チョートクさんのそのブログで三回にわたってフォトジェニックについて書かれている。ここでいうフォトジェニックとはチョウトクさんの言葉で、一般的な「フォトジェニック」ではなく、自身の表現の写真として成立するかということを言っているのだと思う。
そのブログの中で、ご自身の写真のいくつかについて、「ステレオタイプの風景」とか「泰西名画めいた一般向けの風景」として否定的に書かれている。いわゆるフォトジェニックなきれいな写真を否定して、そうでない種類の写真を「フォトジェニック」として評価している。つまり、前からあるようなきれいな写真については評価できず、今までになかった新しい価値を付け加えることができる写真を評価したいということだと思う。

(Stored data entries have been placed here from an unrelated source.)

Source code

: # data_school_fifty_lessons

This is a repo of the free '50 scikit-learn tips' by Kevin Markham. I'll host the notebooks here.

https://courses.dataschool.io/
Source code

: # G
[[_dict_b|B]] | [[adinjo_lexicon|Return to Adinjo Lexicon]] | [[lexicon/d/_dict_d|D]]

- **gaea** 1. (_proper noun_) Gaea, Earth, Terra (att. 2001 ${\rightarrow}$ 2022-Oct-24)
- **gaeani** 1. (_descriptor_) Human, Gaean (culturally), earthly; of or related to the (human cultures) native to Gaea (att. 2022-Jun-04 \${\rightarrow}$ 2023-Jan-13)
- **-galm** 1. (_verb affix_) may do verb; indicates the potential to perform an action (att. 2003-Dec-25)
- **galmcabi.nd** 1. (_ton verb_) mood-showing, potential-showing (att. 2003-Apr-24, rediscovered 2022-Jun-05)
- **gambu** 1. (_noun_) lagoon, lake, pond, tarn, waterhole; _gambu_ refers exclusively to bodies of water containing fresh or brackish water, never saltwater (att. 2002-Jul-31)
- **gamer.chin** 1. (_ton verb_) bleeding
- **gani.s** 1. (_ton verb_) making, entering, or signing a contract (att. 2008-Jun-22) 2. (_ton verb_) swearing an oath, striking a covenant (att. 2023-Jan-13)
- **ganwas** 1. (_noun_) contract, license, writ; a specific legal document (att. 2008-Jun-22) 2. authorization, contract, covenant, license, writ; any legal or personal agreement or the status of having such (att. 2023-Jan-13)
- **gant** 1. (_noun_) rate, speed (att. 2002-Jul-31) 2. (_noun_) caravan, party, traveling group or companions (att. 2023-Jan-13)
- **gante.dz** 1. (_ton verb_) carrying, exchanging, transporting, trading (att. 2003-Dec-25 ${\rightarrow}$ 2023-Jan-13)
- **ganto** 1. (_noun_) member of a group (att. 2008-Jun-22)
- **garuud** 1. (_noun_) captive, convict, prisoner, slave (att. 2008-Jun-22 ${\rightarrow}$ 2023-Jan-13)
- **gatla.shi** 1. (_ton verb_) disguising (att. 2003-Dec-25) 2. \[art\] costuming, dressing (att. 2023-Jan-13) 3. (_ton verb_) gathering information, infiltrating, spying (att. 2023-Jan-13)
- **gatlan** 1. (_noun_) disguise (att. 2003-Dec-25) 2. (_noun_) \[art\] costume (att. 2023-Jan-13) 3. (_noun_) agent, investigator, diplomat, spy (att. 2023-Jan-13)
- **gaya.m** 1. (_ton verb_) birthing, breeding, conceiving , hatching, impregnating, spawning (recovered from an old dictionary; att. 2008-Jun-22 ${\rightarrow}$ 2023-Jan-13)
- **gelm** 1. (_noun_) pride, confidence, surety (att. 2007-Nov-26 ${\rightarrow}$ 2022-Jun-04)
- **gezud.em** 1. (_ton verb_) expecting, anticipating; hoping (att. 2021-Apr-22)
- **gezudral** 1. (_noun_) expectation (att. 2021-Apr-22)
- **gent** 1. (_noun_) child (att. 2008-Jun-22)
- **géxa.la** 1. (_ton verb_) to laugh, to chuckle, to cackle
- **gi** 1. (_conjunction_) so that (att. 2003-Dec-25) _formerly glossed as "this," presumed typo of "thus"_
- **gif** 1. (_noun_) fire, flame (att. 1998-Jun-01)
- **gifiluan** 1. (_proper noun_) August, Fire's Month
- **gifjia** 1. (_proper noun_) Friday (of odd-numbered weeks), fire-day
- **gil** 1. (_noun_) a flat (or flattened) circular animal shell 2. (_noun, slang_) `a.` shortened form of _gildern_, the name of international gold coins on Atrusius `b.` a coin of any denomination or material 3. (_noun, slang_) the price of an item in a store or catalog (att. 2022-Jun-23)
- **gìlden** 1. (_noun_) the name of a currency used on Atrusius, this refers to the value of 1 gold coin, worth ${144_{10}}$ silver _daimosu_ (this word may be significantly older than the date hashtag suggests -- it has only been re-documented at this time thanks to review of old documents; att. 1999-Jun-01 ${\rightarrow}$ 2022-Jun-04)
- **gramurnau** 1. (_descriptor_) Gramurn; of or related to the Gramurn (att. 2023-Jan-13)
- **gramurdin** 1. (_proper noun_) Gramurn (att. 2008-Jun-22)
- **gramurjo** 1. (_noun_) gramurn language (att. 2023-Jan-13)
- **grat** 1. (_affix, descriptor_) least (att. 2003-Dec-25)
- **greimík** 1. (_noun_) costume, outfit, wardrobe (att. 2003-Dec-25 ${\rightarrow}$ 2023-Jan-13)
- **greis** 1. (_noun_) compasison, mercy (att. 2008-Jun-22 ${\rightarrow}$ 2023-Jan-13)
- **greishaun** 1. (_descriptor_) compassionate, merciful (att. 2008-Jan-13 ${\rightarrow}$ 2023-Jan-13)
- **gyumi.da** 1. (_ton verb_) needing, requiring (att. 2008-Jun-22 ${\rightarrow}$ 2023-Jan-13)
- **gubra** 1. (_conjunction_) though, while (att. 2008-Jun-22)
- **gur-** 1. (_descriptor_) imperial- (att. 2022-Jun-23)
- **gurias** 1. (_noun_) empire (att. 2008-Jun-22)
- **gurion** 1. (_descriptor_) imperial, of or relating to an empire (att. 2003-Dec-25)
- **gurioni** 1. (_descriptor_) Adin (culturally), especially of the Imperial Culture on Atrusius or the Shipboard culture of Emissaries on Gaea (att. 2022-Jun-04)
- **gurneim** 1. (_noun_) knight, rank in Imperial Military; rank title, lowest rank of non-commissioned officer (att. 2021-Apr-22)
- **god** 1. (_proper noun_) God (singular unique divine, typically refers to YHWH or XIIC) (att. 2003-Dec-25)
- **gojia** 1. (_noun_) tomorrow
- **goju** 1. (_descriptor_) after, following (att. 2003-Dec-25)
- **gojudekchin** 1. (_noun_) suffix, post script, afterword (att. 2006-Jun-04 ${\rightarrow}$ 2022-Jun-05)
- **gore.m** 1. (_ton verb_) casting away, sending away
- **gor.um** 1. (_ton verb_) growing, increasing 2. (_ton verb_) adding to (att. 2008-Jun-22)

写真という表現形式は、生まれてから200年近くが経ち、たくさんの作品を生みだしてきている。その歴史の中でも写真の表現の主流は何度も変わってきた。19世紀から20世紀の初めにかけてピクトリアリズムという表現が流行したが、これは絵画のような写真を志向していた。つまり見たものが見たままに写るということでは、我慢できず表現としては絵画のような写真を作っていた人たちが多かったようだ。おもしろいのは19世紀初めに写真が生まれて、できるだけ精緻にありのままに描くことを目指した画家たちが、見たまま写る写真とは違う方向を志向して、マチスのような野獣派とかモネのような印象派が生まれたと同じように写真の側からは絵画に近づこうとしたのある。
特に面白いのは画家になろうとしたアジェが絵画の素材として撮ったパリの街角の写真が、後にシュールレアリストに評価されて正面からあまり加工せずに写した写真が評価されたことはレディメイドとの関連で興味深い。写真はそのまま単に写せば被写体を紹介するだけのレディメイドに近いということだ。それでもアジェは今の私たちが撮るようなショウウインドウの写りこみや変わった構図などの写真も撮っていて何の技術や技巧を織り込まなかったということでもない。
その後、さまざまな流行や技巧があるが基本的にはストレート写真の時代が続いている。それが変わり始めたのはデジタルによってさまざまな加工が可能になったことだ。数年前の高木こずえさんの木村伊兵得衛賞の受賞はその大きな変化の生み出した結果だ。その前提には写真はデジタルで、スマホとネットにより無限に近い写真が世界を覆い尽くす現在における写真の意味の変化がある。
何千万、何億というイメージの攻撃にさらされ、しかもそれぞれは美しく魅力的でだからこそそれに影響されてしまうが、それでも自分にしか見えない世界をカメラを使って作り出せなければ写真とは言えないとチョートクさんは言っているのだと思う。どこかで見た典型的なイメージは一瞬にして消費され、後に何も残さず、それを見たことにより自らの生も死にも思いは至らない。そういうことを言っているのかもしれない。
チョウトクさんは、こうも言っている。「あたしが数十年来、標的にしているのはこういう都会と都会でない所の境界線上に意図せずに放置されてそのままになっている風景なのだ。そこに写真の面白さがある。」
これは渡部さんの発言に通じる気がする。新たな世界を見出して提示することによって、私たちは何事かを考え始める。それは現在の問題でも良いし、自らの生でも、楽しかった瞬間でも良いし、父母のことでも良い。そんな誰も見ていない風景を見ることができるかどうかはきっと個人の資質で渡部さんとかチョートクさんとかその他の写真家は出来るのだろうと思う。